[llvm-commits] [PATCH] New pass: pointer (bounds) tracking!
Török Edwin
edwintorok at gmail.com
Wed Jul 8 13:59:24 PDT 2009
On 2009-07-08 23:43, Dan Gohman wrote:
> Hi Edwin,
>
> On Jul 2, 2009, at 12:32 PM, Török Edwin wrote:
>
>
>
>> Hi,
>>
>> The attached patch introduces a new pass that can be queried for
>> allocation size of pointers,
>> and contains a simple solver [*] for (a ult b) inequalities useful in
>> bounds checking. This is based on the bounds checker tool I developed
>> for my undergraduate thesis.
>>
>
> This sounds cool.

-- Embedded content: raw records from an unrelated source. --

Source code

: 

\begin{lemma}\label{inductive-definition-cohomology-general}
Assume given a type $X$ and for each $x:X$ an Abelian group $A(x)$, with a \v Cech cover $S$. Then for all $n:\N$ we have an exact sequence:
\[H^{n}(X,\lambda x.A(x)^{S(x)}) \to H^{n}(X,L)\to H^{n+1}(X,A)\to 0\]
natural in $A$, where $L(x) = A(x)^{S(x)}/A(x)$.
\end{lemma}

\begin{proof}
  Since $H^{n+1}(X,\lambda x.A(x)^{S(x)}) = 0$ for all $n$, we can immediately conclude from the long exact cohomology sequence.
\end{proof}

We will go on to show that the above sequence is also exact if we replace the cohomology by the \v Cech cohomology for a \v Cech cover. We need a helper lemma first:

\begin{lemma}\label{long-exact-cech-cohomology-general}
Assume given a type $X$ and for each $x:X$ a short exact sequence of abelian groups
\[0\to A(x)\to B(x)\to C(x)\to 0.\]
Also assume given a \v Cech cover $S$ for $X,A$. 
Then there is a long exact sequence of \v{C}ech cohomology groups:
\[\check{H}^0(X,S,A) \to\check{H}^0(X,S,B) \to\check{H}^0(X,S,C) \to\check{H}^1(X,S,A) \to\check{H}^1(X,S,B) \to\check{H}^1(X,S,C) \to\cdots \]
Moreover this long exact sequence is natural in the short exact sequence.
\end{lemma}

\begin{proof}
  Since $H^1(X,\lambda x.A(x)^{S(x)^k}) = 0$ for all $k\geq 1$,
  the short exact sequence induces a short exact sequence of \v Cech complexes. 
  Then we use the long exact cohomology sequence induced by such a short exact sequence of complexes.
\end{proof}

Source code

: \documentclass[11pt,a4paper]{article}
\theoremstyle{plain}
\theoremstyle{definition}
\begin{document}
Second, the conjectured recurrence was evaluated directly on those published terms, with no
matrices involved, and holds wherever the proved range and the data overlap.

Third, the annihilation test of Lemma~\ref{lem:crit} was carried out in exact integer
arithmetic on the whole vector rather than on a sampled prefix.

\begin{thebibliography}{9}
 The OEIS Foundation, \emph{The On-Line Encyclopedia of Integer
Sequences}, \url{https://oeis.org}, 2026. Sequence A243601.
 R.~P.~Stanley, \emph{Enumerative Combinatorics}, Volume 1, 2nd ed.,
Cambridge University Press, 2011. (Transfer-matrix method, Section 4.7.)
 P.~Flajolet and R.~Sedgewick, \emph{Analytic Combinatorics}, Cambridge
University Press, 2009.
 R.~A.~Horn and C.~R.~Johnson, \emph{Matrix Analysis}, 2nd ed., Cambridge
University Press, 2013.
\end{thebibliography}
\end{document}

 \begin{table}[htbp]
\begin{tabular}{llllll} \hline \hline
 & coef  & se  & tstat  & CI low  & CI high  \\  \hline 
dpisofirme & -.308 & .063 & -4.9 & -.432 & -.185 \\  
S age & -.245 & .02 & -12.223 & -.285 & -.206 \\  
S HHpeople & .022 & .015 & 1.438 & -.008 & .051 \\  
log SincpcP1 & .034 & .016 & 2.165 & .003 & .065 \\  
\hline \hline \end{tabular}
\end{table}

Thanks for your patience; I'm finally getting around
> to taking a look.
>
>
Hi Dan,
I am replying to part of your email now, next part will come tomorrow.
>> If this pass is something that would be accepted in LLVM, I will
>> cleanup
>> the code to conform to LLVM coding style, add testcases, and resubmit
>> the patch. I have just attached the patch now as a preview.
>>
>> I've seen that there is a lot of work being done to support SSI/
>> ABCD. I
>> think my approach is complementary: I try to determine whether the
>> existing bounds checks are sufficient for the safety of a memory
>> access,
>> and not whether any of the bounds checks are redundant and can be
>> removed.
>>
>
> It may be that the code in your pass could be used for both purposes.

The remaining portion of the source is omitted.